Other details of Diyab's life are known from the diaries of Antoine Galland, Diyab's marriage contract of 1717, and an Aleppo census of 1740.

Early life in Syria and journey to France
Diyab was born to a Maronite Christian family in Aleppo, Ottoman Syria, around 1688 and lost his father while still in his teens. Working as a young man for French merchants in Syria, Diyab learned French and Italian; according to Galland, he also had a knowledge of Provençal and Turkish; it is also possible that, as a Maronite, he knew some Syriac.

Diyab briefly joined a Maronite monastery on Mount Lebanon as a novice, but left. As he proceeded home, around the beginning of 1707, he met the Frenchman Paul Lucas, who was on an expedition in search of antiquities on behalf of Louis XIV of France.

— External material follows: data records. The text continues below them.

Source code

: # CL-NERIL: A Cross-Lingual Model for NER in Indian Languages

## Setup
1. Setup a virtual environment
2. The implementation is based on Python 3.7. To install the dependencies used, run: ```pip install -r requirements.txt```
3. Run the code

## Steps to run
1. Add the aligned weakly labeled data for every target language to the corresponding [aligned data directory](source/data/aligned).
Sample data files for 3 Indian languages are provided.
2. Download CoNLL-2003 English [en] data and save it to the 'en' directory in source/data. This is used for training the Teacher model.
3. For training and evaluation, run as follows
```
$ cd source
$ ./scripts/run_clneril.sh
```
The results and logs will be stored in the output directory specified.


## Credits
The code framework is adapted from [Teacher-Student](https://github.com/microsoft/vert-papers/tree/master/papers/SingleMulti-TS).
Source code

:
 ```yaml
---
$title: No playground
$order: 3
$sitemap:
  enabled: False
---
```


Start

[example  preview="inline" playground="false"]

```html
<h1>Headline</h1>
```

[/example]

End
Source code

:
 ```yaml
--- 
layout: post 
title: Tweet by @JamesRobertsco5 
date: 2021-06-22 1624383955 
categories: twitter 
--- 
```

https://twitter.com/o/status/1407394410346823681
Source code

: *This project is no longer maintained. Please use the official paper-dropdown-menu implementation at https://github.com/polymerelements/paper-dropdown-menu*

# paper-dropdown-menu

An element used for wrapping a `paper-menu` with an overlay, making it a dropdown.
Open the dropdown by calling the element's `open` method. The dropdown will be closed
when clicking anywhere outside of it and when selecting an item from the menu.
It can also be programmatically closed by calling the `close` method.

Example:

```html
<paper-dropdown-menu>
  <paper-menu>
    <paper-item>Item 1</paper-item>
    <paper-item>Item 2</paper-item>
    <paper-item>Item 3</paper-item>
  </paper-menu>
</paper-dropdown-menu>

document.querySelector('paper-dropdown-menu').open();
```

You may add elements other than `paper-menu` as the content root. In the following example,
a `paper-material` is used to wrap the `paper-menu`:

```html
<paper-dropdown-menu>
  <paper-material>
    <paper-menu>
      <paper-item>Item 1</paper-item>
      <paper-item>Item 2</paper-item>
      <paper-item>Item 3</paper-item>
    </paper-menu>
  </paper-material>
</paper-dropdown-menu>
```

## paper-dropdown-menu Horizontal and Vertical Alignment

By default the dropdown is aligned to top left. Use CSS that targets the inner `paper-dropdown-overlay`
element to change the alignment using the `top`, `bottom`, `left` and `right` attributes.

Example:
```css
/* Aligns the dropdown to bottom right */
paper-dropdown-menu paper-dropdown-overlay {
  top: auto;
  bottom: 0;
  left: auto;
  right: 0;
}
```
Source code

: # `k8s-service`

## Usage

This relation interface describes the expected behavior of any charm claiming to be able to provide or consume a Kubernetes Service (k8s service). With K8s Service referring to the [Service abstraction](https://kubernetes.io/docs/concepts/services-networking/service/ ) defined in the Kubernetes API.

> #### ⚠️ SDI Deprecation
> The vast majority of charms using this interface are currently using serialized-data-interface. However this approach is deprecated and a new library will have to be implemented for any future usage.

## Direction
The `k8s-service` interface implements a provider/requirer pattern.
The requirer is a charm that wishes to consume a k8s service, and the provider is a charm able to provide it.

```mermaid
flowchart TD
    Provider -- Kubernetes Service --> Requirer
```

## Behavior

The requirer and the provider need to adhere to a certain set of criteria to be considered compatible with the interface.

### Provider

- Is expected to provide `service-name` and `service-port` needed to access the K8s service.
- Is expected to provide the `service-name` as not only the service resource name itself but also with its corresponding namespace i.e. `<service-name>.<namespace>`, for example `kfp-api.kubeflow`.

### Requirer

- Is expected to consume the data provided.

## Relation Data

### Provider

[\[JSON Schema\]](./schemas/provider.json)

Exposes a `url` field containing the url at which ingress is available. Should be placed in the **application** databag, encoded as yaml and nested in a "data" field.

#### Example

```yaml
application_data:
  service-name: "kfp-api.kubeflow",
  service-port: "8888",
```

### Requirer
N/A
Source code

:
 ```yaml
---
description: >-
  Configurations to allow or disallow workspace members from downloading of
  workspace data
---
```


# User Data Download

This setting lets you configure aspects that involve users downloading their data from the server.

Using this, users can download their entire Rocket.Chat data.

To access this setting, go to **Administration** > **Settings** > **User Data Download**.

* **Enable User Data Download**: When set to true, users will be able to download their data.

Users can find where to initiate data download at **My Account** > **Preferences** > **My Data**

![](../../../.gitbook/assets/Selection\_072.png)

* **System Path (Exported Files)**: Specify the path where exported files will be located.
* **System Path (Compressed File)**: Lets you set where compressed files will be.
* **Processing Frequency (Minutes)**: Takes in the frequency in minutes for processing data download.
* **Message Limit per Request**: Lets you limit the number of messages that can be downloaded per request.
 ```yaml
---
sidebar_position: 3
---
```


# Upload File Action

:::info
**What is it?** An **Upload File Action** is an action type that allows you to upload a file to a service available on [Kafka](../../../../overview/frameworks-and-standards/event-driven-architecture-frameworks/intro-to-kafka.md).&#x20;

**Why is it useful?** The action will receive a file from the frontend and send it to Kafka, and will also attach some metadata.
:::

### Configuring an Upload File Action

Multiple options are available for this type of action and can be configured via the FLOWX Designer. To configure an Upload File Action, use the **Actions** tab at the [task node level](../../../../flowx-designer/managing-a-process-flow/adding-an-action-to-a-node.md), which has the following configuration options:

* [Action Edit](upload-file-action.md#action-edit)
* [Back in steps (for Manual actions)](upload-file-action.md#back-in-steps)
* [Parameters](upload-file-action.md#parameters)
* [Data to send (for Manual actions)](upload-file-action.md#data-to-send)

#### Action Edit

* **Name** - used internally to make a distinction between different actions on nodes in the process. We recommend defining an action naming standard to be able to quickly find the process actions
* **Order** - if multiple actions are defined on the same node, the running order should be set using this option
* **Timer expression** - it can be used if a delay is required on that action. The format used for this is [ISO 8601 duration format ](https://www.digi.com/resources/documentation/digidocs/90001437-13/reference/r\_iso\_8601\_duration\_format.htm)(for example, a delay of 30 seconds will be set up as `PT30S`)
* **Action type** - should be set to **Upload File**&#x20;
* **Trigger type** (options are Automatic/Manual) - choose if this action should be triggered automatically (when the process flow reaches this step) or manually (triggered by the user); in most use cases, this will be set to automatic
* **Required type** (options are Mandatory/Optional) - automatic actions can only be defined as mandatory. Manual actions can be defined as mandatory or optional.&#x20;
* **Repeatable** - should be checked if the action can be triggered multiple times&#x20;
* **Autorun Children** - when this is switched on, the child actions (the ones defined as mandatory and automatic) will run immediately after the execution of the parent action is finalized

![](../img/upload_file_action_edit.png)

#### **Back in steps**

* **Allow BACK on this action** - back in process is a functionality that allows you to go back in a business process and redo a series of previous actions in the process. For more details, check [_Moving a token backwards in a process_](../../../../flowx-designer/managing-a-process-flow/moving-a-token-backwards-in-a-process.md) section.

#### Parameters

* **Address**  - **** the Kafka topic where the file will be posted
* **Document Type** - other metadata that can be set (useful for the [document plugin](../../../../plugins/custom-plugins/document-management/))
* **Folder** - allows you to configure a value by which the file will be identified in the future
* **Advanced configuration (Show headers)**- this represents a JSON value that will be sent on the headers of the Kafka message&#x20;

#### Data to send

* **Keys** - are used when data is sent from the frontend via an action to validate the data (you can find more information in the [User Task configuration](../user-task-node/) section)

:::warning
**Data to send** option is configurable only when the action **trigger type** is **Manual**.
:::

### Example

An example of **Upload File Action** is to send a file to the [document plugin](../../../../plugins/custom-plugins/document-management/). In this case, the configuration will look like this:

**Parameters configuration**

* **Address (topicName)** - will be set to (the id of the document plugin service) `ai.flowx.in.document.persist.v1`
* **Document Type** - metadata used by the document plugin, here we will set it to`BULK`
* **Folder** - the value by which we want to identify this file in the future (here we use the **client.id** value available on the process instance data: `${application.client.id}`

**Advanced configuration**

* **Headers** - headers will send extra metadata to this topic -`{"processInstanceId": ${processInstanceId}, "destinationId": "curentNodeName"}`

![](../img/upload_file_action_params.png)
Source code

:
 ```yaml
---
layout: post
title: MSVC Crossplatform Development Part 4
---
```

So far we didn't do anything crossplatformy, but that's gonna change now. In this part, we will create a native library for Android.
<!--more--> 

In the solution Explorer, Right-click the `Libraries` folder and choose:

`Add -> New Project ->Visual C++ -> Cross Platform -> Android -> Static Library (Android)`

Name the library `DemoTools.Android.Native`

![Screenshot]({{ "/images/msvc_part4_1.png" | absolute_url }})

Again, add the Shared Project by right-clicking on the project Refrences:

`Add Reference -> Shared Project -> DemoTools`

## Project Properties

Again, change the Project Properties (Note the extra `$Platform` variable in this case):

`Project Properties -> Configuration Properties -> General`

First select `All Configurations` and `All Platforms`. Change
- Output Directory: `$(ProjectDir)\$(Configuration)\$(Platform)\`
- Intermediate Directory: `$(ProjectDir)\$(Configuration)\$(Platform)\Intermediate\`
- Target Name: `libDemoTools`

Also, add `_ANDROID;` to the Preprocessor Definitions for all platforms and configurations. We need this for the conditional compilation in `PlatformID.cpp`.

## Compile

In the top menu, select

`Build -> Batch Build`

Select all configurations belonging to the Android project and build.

Lucas invited Diyab to return with him to France, working as a servant, assistant and interpreter, suggesting that he might find work at the Royal Library in Paris.

Leaving Aleppo in February 1707, they visited Tripoli, Sidon, Beirut, Cyprus, then to Egypt, from where they traveled to Libya, then Tunisia. From there he went to Corsica, Livorno, Genoa and Marseille, before reaching Paris early in 1708, where his stay culminated with his reception at Versailles in the apartments of Louis XIV. Diyab was received with some excitement in Paris, partly because Lucas had him wear national dress and carry a cage containing two jerboas from Tunisia. He met the King at Versailles. However, he tired of seeking preferment and returned to Aleppo in 1710.

Telling stories to Galland

While in Paris, Diyab first met the Orientalist Antoine Galland on Sunday, March 17, 1709. Galland's diary contains extended summaries of stories told by Diyab on March 25. Galland recorded more stories, apparently from oral telling, throughout May and into June that year. He went on to include these works as a continuation of his French translation of an incomplete Arabic manuscript of the Thousand and One Nights, and they include some of the stories that became the most popular and closely associated with the Thousand and One Nights in later world literature. It seems likely that Diyab told these stories in French.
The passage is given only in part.